United States Court of Appeals, Sixth Circuit.
June 13, 1991.
Before MERRITT, Chief Judge, and RALPH B. GUY, Jr. and RYAN, Circuit Judges.
MERRITT, Chief Judge.
Plaintiff appeals the order denying her motion to vacate the dismissal of her Title VII complaint for failure to comply with discovery rules. We hold that the district court has not abused its discretion in dismissing this action, and we AFFIRM.
In December of 1988, plaintiff filed a Title VII sex discrimination case against General Motors and others who are not parties to this appeal. In July of 1989 defendant General Motors served interrogatories and a request for production to which plaintiff has never responded.
On October 29, 1989, defendant sent plaintiff a notice of deposition duces tecum, requesting the same documents set out in the July discovery requests. Plaintiff appeared at the deposition, but brought no documents. Because of her inability to testify without the documents the deposition had to be adjourned. Her deposition was rescheduled to allow her to bring the documents with her. When she did not appear at that rescheduled deposition, the defendant filed its first motion to dismiss and for sanctions.

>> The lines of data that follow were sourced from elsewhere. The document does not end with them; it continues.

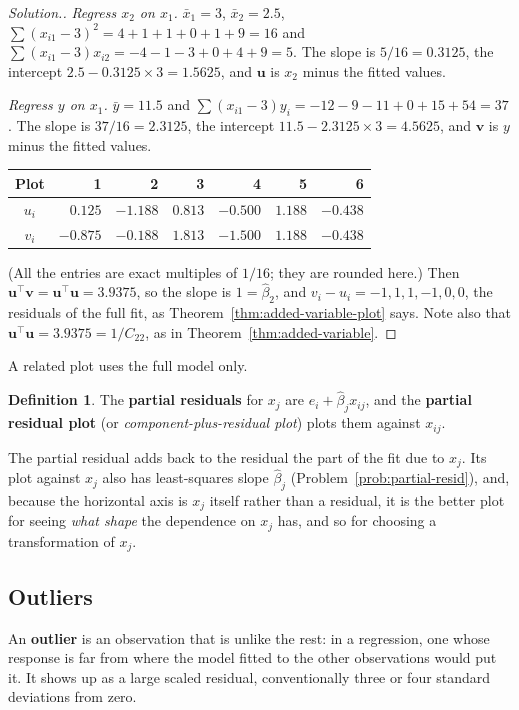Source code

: \documentclass[11pt,a4paper]{article}
\numberwithin{equation}{section}
\theoremstyle{definition}
\newtheorem{defn}[thm]{Definition}
\newenvironment{solution}
  {\renewcommand{\qedsymbol}{}\begin{proof}[\textit{Solution}.]}
  {\end{proof}}
\begin{document}
\begin{solution}
\emph{Regress $x_2$ on $x_1$.} $\bar x_1 = 3$, $\bar x_2 = 2.5$,
$\sum(x_{i1} - 3)^2 = 4 + 1 + 1 + 0 + 1 + 9 = 16$ and
$\sum(x_{i1} - 3)x_{i2} = -4 - 1 - 3 + 0 + 4 + 9 = 5$. The slope is $5/16 = 0.3125$, the
intercept $2.5 - 0.3125 \times 3 = 1.5625$, and $\mathbf{u}$ is $x_2$ minus the fitted values.

\emph{Regress $y$ on $x_1$.} $\bar y = 11.5$ and
$\sum(x_{i1} - 3)y_i = -12 - 9 - 11 + 0 + 15 + 54 = 37$. The slope is $37/16 = 2.3125$, the
intercept $11.5 - 2.3125 \times 3 = 4.5625$, and $\mathbf{v}$ is $y$ minus the fitted values.
\begin{center}
\begin{tabular}{c|rrrrrr}
Plot & 1 & 2 & 3 & 4 & 5 & 6 \\
\hline
$u_i$ & $0.125$ & $-1.188$ & $0.813$ & $-0.500$ & $1.188$ & $-0.438$ \\
$v_i$ & $-0.875$ & $-0.188$ & $1.813$ & $-1.500$ & $1.188$ & $-0.438$ \\
\end{tabular}
\end{center}
(All the entries are exact multiples of $1/16$; they are rounded here.) Then
$\mathbf{u}^\top\mathbf{v} = \mathbf{u}^\top\mathbf{u} = 3.9375$, so the slope is $1 = \hat\beta_2$,
and $v_i - u_i = -1, 1, 1, -1, 0, 0$, the residuals of the full fit, as
Theorem~\ref{thm:added-variable-plot} says. Note also that
$\mathbf{u}^\top\mathbf{u} = 3.9375 = 1/C_{22}$, as in Theorem~\ref{thm:added-variable}.
\end{solution}

A related plot uses the full model only.

\begin{defn}
The \textbf{partial residuals} for $x_j$ are $e_i + \hat\beta_j x_{ij}$, and the
\textbf{partial residual plot} (or \emph{component-plus-residual plot}) plots them against
$x_{ij}$.
\end{defn}

The partial residual adds back to the residual the part of the fit due to $x_j$. Its plot
against $x_j$ also has least-squares slope $\hat\beta_j$ (Problem~\ref{prob:partial-resid}),
and, because the horizontal axis is $x_j$ itself rather than a residual, it is the better
plot for seeing \emph{what shape} the dependence on $x_j$ has, and so for choosing a
transformation of $x_j$.

\subsection{Outliers}
An \textbf{outlier} is an observation that is unlike the rest: in a regression, one whose
response is far from where the model fitted to the other observations would put it. It
shows up as a large scaled residual, conventionally three or four standard deviations from
zero.
\end{document}
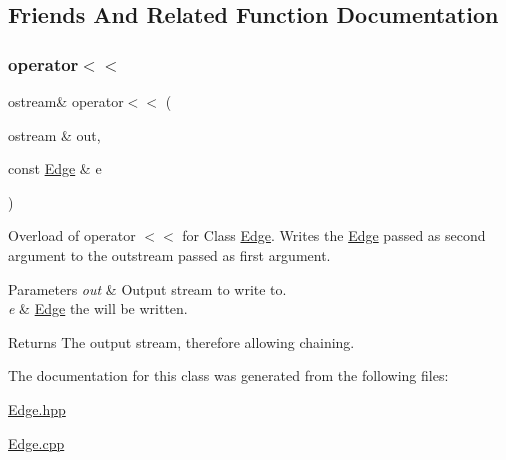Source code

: \subsection{Friends And Related Function Documentation}
\hypertarget{class_edge_a4ba287cbdc78be9ec49dd1b67291039b}{}\label{class_edge_a4ba287cbdc78be9ec49dd1b67291039b} 
\subsubsection{\texorpdfstring{operator$<$$<$}{operator<<}}
{\footnotesize\ttfamily ostream\& operator$<$$<$ (\begin{DoxyParamCaption}\item[{ostream \&}]{out,  }\item[{const \hyperlink{class_edge}{Edge} \&}]{e }\end{DoxyParamCaption})\hspace{0.3cm}{\ttfamily [friend]}}

Overload of operator $<$$<$ for Class \hyperlink{class_edge}{Edge}. Writes the \hyperlink{class_edge}{Edge} passed as second argument to the outstream passed as first argument.


\begin{DoxyParams}{Parameters}
{\em out} & Output stream to write to. \\
\hline
{\em e} & \hyperlink{class_edge}{Edge} the will be written.\\
\hline
\end{DoxyParams}
\begin{DoxyReturn}{Returns}
The output stream, therefore allowing chaining. 
\end{DoxyReturn}


The documentation for this class was generated from the following files\+:\begin{DoxyCompactItemize}
\item 
\hyperlink{_edge_8hpp}{Edge.\+hpp}\item 
\hyperlink{_edge_8cpp}{Edge.\+cpp}\end{DoxyCompactItemize}
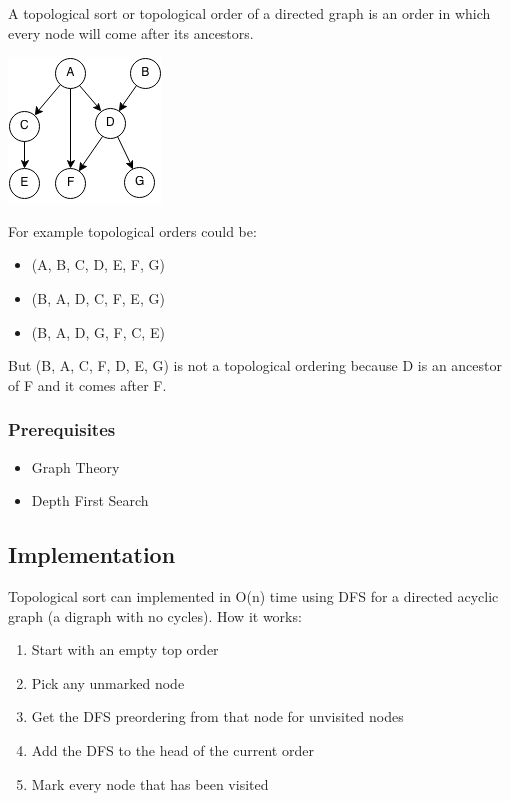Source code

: \documentclass[11pt,oneside]{book}
\makeatletter
\def\maxwidth#1{\ifdim\Gin@nat@width>#1 #1\else\Gin@nat@width\fi}
\makeatother
\begin{document}
A topological sort or topological order of a directed graph is an order in which every node will come after its ancestors.

\includegraphics[width=\maxwidth{\textwidth}]{topsort.png}

For example topological orders could be:

\begin{itemize}
\item (A, B, C, D, E, F, G)
\item (B, A, D, C, F, E, G)
\item (B, A, D, G, F, C, E)
\end{itemize}

But (B, A, C, F, D, E, G) is not a topological ordering because D is an ancestor of F and it comes after F.

\subsubsection{Prerequisites}

\begin{itemize}
\item Graph Theory
\item Depth First Search
\end{itemize}

\subsection{Implementation}

Topological sort can implemented in O(n) time using DFS for a directed acyclic graph (a digraph with no cycles). How it works:

\begin{enumerate}
\item Start with an empty top order
\item Pick any unmarked node
\item Get the DFS preordering from that node for unvisited nodes 
\item Add the DFS to the head of the current order
\item Mark every node that has been visited
\end{enumerate}
\end{document}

That first motion to dismiss was considered by the trial court at the first pretrial conference on November 20, 1989. Plaintiff admits she attended this pretrial conference. At that time the District Court stated it would delay ruling on the motion to see if the plaintiff would cooperate with discovery thereafter.
The day after the pretrial conference, the plaintiff and her attorney appeared at the offices of counsel for defendant with boxes of documents. Defendant claims that the documents so delivered did not answer the request for production; plaintiff does not dispute this.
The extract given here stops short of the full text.